Photo Credit: Lissy Laricchia

I came to know Raia Was from booking her to headline an ongoing concert series I curate in collaboration with Soho House called Future Female Sounds. It was summer 2019, and Was was about to release Side A of her debut album Angel I’m Frightened. Upon meeting her, I was taken aback by her open, bubbly, yet professional demeanor, so different from the serious and often sullen tone of her music. I felt aligned with her – instant kindred spirits. We awkwardly played the “Guess My Age” game, followed by small talk about combating ageism in the music industry as a female artist. With her undoubtedly clear vision as a performer, I was excited to see her live show. Her experimental performance captivated Ludlow House and sparkled with analog textures and emotive lighting. Alluring the crowd through haunting theatrics, her transcendent vocal performance commanded The Velvet Room.

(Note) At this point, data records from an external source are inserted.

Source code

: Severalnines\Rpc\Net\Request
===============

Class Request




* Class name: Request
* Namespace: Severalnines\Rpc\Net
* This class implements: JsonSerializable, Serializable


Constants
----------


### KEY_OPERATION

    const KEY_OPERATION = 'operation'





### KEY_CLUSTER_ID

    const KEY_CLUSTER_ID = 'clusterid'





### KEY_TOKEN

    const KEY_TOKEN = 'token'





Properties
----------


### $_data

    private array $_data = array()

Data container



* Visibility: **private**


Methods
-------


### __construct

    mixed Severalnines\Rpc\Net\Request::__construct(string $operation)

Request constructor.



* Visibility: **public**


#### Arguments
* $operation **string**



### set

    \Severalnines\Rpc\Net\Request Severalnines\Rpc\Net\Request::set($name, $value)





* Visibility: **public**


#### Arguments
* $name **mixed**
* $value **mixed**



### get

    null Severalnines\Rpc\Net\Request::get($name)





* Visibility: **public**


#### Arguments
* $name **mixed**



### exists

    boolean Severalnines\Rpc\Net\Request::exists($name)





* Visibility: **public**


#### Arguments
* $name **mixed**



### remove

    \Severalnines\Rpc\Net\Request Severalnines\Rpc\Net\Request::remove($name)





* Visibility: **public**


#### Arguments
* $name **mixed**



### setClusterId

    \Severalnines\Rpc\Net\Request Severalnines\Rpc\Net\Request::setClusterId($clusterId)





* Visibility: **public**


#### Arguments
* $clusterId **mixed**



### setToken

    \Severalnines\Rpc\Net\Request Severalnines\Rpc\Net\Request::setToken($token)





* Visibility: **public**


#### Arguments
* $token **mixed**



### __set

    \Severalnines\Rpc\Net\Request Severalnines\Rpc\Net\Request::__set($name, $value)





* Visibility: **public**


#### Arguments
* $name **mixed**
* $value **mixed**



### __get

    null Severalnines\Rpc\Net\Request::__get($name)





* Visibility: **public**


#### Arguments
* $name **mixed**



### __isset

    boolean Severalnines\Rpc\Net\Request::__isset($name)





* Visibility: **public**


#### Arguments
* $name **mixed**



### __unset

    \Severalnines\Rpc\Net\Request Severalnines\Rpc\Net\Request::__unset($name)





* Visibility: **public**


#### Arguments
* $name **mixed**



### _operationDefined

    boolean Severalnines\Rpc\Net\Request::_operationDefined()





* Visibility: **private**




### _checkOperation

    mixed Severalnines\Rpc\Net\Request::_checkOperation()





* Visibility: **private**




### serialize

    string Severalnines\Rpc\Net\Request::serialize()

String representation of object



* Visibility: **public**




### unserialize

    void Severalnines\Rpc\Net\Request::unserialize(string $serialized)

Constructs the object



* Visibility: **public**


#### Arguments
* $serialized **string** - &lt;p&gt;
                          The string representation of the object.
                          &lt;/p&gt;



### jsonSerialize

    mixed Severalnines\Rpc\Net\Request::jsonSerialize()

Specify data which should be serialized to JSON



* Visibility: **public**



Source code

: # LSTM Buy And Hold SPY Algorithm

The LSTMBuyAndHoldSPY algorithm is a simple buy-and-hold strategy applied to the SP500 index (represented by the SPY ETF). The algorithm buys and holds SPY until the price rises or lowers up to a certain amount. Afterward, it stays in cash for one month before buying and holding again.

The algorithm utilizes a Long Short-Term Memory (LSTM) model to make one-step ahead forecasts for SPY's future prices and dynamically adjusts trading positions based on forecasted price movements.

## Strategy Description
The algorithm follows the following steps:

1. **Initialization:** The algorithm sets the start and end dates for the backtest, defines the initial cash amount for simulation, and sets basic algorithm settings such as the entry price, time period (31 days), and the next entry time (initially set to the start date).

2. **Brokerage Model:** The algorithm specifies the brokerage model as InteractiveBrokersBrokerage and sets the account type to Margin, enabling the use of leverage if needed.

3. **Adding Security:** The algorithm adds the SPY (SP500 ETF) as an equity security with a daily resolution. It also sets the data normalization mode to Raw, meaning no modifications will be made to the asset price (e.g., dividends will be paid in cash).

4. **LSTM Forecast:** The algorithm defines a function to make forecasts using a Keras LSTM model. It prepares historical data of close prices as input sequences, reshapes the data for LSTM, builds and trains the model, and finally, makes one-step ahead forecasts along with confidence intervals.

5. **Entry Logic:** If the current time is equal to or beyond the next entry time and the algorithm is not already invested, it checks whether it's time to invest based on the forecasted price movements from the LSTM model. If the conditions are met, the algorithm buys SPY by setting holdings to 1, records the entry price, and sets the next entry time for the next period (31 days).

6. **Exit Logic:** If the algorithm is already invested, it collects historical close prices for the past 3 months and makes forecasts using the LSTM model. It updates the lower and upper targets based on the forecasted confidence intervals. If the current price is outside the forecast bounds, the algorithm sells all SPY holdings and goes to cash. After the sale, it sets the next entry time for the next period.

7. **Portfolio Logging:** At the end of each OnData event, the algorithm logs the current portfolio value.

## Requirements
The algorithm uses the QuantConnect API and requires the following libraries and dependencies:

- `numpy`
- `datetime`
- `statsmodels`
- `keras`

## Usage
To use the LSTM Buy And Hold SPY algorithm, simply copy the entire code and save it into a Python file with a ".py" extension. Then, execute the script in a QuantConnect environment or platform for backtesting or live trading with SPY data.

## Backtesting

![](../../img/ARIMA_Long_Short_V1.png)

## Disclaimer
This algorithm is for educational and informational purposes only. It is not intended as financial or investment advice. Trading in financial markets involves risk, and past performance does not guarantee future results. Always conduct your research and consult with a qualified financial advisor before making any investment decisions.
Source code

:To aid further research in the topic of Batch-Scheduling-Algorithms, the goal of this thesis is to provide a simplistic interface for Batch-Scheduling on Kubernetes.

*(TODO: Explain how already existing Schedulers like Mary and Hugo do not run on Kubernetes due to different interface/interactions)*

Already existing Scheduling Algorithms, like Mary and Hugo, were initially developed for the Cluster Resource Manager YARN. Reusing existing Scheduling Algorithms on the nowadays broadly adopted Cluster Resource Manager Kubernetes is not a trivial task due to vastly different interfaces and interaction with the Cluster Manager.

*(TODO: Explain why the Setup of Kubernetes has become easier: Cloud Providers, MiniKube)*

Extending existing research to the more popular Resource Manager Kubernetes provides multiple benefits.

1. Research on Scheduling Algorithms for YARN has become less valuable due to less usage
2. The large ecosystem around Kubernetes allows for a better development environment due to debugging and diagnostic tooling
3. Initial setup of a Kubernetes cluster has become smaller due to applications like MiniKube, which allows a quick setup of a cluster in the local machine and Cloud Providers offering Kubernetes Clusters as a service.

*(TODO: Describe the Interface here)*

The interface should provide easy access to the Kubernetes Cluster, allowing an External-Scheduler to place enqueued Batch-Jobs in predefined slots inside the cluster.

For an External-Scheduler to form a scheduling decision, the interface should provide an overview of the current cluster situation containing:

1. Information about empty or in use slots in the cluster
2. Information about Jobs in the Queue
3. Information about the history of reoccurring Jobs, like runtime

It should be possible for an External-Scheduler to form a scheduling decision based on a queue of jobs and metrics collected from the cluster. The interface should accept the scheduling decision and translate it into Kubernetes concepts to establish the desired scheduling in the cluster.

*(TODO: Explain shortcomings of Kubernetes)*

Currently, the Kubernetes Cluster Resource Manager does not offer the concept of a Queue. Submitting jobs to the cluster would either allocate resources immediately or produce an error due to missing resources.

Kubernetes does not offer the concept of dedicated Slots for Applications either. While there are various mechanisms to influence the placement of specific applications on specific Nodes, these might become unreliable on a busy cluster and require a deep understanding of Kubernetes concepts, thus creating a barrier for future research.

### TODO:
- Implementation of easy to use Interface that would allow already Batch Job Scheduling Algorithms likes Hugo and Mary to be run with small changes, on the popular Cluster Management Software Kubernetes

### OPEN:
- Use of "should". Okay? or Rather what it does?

A main lyrical theme in her body of work explores the question: if we all contain many personalities, which one is “true”? She takes intentionally antithetical approaches to addressing this idea, as the record remains in constant conversation with itself. In an era where so little makes sense – Side B of Angel I’m Frightened arrives just in time to ease the duality of our own inner demons and incessant inner monologues.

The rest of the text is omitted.